:: Directions for this task ::
Needed from the data below: all lines that contain the word "powiedzieć".

:: Extracted information ::
__________________________________________________

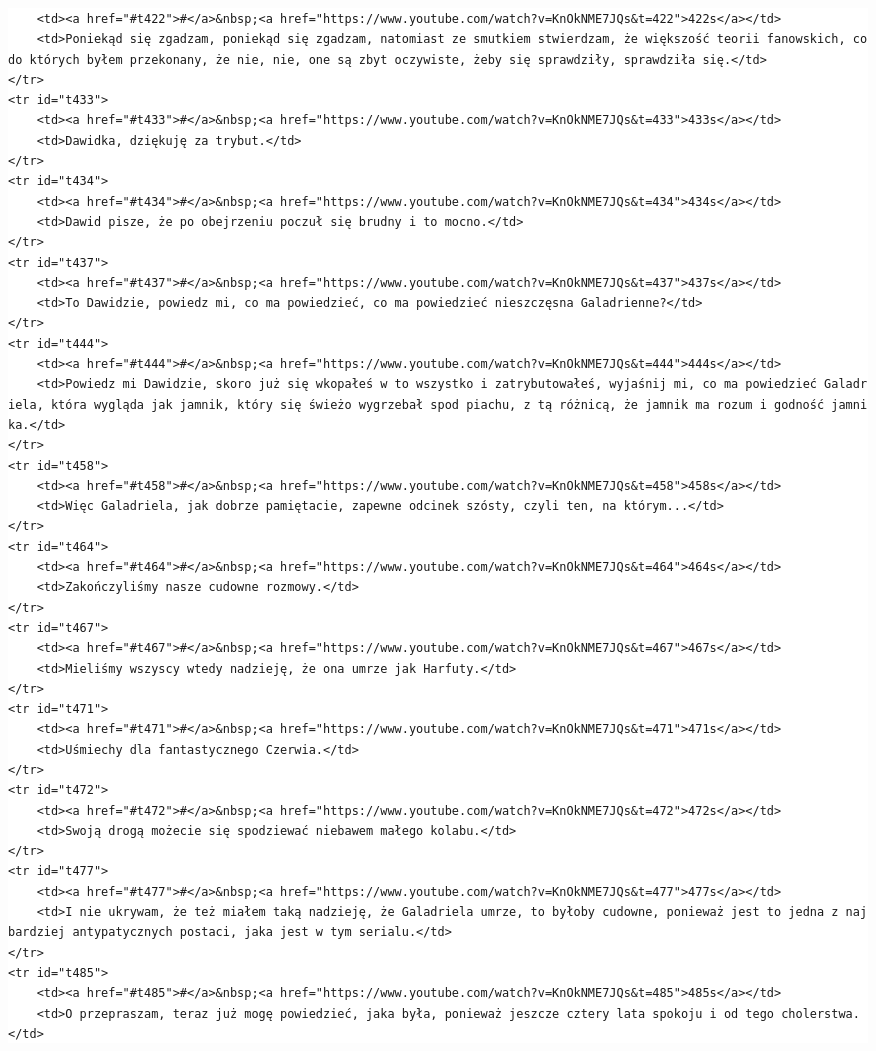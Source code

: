         <td><a href="#t422">#</a>&nbsp;<a href="https://www.youtube.com/watch?v=KnOkNME7JQs&t=422">422s</a></td>
        <td>Poniekąd się zgadzam, poniekąd się zgadzam, natomiast ze smutkiem stwierdzam, że większość teorii fanowskich, co do których byłem przekonany, że nie, nie, one są zbyt oczywiste, żeby się sprawdziły, sprawdziła się.</td>
    </tr>
    <tr id="t433">
        <td><a href="#t433">#</a>&nbsp;<a href="https://www.youtube.com/watch?v=KnOkNME7JQs&t=433">433s</a></td>
        <td>Dawidka, dziękuję za trybut.</td>
    </tr>
    <tr id="t434">
        <td><a href="#t434">#</a>&nbsp;<a href="https://www.youtube.com/watch?v=KnOkNME7JQs&t=434">434s</a></td>
        <td>Dawid pisze, że po obejrzeniu poczuł się brudny i to mocno.</td>
    </tr>
    <tr id="t437">
        <td><a href="#t437">#</a>&nbsp;<a href="https://www.youtube.com/watch?v=KnOkNME7JQs&t=437">437s</a></td>
        <td>To Dawidzie, powiedz mi, co ma powiedzieć, co ma powiedzieć nieszczęsna Galadrienne?</td>
    </tr>
    <tr id="t444">
        <td><a href="#t444">#</a>&nbsp;<a href="https://www.youtube.com/watch?v=KnOkNME7JQs&t=444">444s</a></td>
        <td>Powiedz mi Dawidzie, skoro już się wkopałeś w to wszystko i zatrybutowałeś, wyjaśnij mi, co ma powiedzieć Galadriela, która wygląda jak jamnik, który się świeżo wygrzebał spod piachu, z tą różnicą, że jamnik ma rozum i godność jamnika.</td>
    </tr>
    <tr id="t458">
        <td><a href="#t458">#</a>&nbsp;<a href="https://www.youtube.com/watch?v=KnOkNME7JQs&t=458">458s</a></td>
        <td>Więc Galadriela, jak dobrze pamiętacie, zapewne odcinek szósty, czyli ten, na którym...</td>
    </tr>
    <tr id="t464">
        <td><a href="#t464">#</a>&nbsp;<a href="https://www.youtube.com/watch?v=KnOkNME7JQs&t=464">464s</a></td>
        <td>Zakończyliśmy nasze cudowne rozmowy.</td>
    </tr>
    <tr id="t467">
        <td><a href="#t467">#</a>&nbsp;<a href="https://www.youtube.com/watch?v=KnOkNME7JQs&t=467">467s</a></td>
        <td>Mieliśmy wszyscy wtedy nadzieję, że ona umrze jak Harfuty.</td>
    </tr>
    <tr id="t471">
        <td><a href="#t471">#</a>&nbsp;<a href="https://www.youtube.com/watch?v=KnOkNME7JQs&t=471">471s</a></td>
        <td>Uśmiechy dla fantastycznego Czerwia.</td>
    </tr>
    <tr id="t472">
        <td><a href="#t472">#</a>&nbsp;<a href="https://www.youtube.com/watch?v=KnOkNME7JQs&t=472">472s</a></td>
        <td>Swoją drogą możecie się spodziewać niebawem małego kolabu.</td>
    </tr>
    <tr id="t477">
        <td><a href="#t477">#</a>&nbsp;<a href="https://www.youtube.com/watch?v=KnOkNME7JQs&t=477">477s</a></td>
        <td>I nie ukrywam, że też miałem taką nadzieję, że Galadriela umrze, to byłoby cudowne, ponieważ jest to jedna z najbardziej antypatycznych postaci, jaka jest w tym serialu.</td>
    </tr>
    <tr id="t485">
        <td><a href="#t485">#</a>&nbsp;<a href="https://www.youtube.com/watch?v=KnOkNME7JQs&t=485">485s</a></td>
        <td>O przepraszam, teraz już mogę powiedzieć, jaka była, ponieważ jeszcze cztery lata spokoju i od tego cholerstwa.</td>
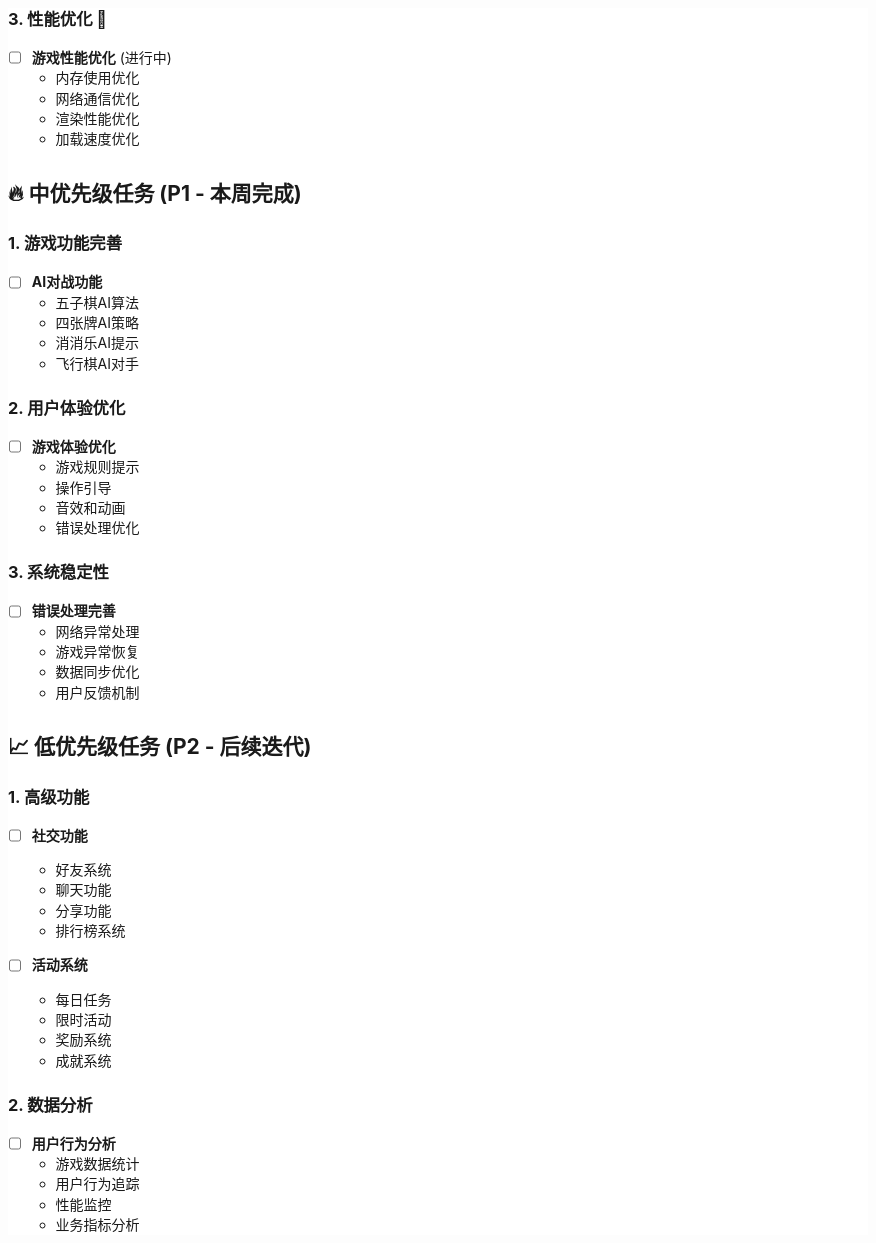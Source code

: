 ### 3. 性能优化 🔄
- [ ] **游戏性能优化** (进行中)
  - 内存使用优化
  - 网络通信优化
  - 渲染性能优化
  - 加载速度优化

## 🔥 中优先级任务 (P1 - 本周完成)

### 1. 游戏功能完善
- [ ] **AI对战功能**
  - 五子棋AI算法
  - 四张牌AI策略
  - 消消乐AI提示
  - 飞行棋AI对手

### 2. 用户体验优化
- [ ] **游戏体验优化**
  - 游戏规则提示
  - 操作引导
  - 音效和动画
  - 错误处理优化

### 3. 系统稳定性
- [ ] **错误处理完善**
  - 网络异常处理
  - 游戏异常恢复
  - 数据同步优化
  - 用户反馈机制

## 📈 低优先级任务 (P2 - 后续迭代)

### 1. 高级功能
- [ ] **社交功能**
  - 好友系统
  - 聊天功能
  - 分享功能
  - 排行榜系统

- [ ] **活动系统**
  - 每日任务
  - 限时活动
  - 奖励系统
  - 成就系统

### 2. 数据分析
- [ ] **用户行为分析**
  - 游戏数据统计
  - 用户行为追踪
  - 性能监控
  - 业务指标分析
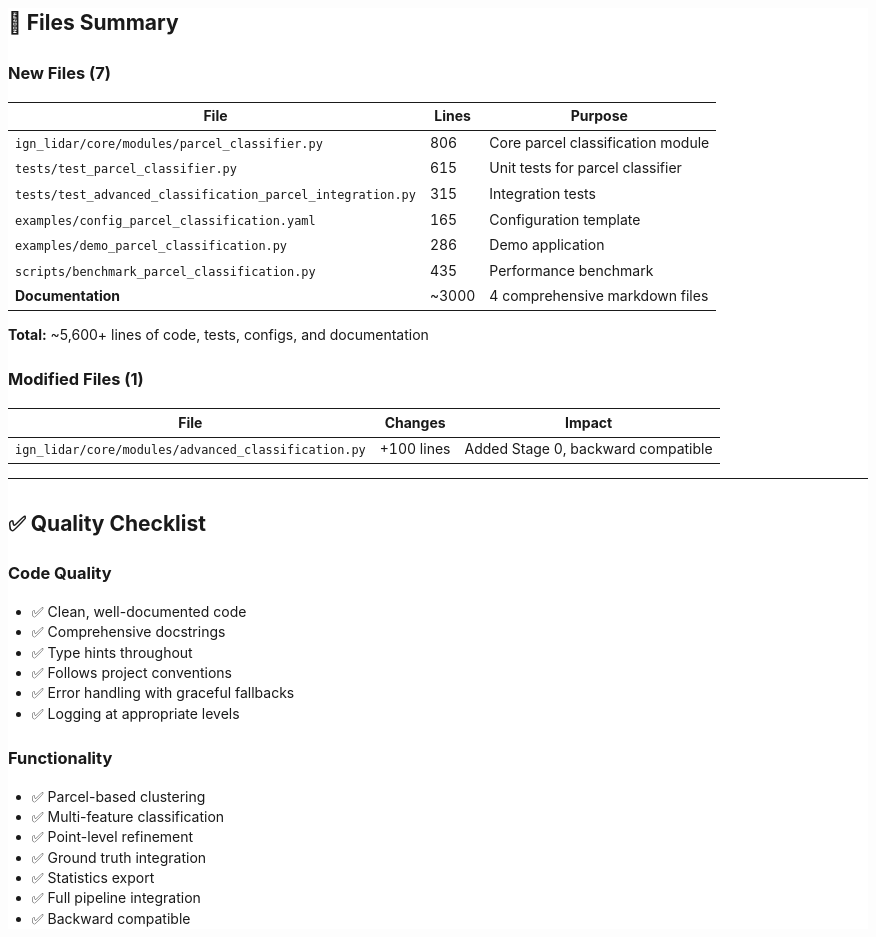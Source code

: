 
## 📁 Files Summary

### New Files (7)

| File                                                       | Lines | Purpose                           |
| ---------------------------------------------------------- | ----- | --------------------------------- |
| `ign_lidar/core/modules/parcel_classifier.py`              | 806   | Core parcel classification module |
| `tests/test_parcel_classifier.py`                          | 615   | Unit tests for parcel classifier  |
| `tests/test_advanced_classification_parcel_integration.py` | 315   | Integration tests                 |
| `examples/config_parcel_classification.yaml`               | 165   | Configuration template            |
| `examples/demo_parcel_classification.py`                   | 286   | Demo application                  |
| `scripts/benchmark_parcel_classification.py`               | 435   | Performance benchmark             |
| **Documentation**                                          | ~3000 | 4 comprehensive markdown files    |

**Total:** ~5,600+ lines of code, tests, configs, and documentation

### Modified Files (1)

| File                                                | Changes    | Impact                             |
| --------------------------------------------------- | ---------- | ---------------------------------- |
| `ign_lidar/core/modules/advanced_classification.py` | +100 lines | Added Stage 0, backward compatible |

---

## ✅ Quality Checklist

### Code Quality

- ✅ Clean, well-documented code
- ✅ Comprehensive docstrings
- ✅ Type hints throughout
- ✅ Follows project conventions
- ✅ Error handling with graceful fallbacks
- ✅ Logging at appropriate levels

### Functionality

- ✅ Parcel-based clustering
- ✅ Multi-feature classification
- ✅ Point-level refinement
- ✅ Ground truth integration
- ✅ Statistics export
- ✅ Full pipeline integration
- ✅ Backward compatible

__________________________________________________

:: Final answer ::
        <td>To Dawidzie, powiedz mi, co ma powiedzieć, co ma powiedzieć nieszczęsna Galadrienne?</td>
        <td>Powiedz mi Dawidzie, skoro już się wkopałeś w to wszystko i zatrybutowałeś, wyjaśnij mi, co ma powiedzieć Galadriela, która wygląda jak jamnik, który się świeżo wygrzebał spod piachu, z tą różnicą, że jamnik ma rozum i godność jamnika.</td>
        <td>O przepraszam, teraz już mogę powiedzieć, jaka była, ponieważ jeszcze cztery lata spokoju i od tego cholerstwa.</td>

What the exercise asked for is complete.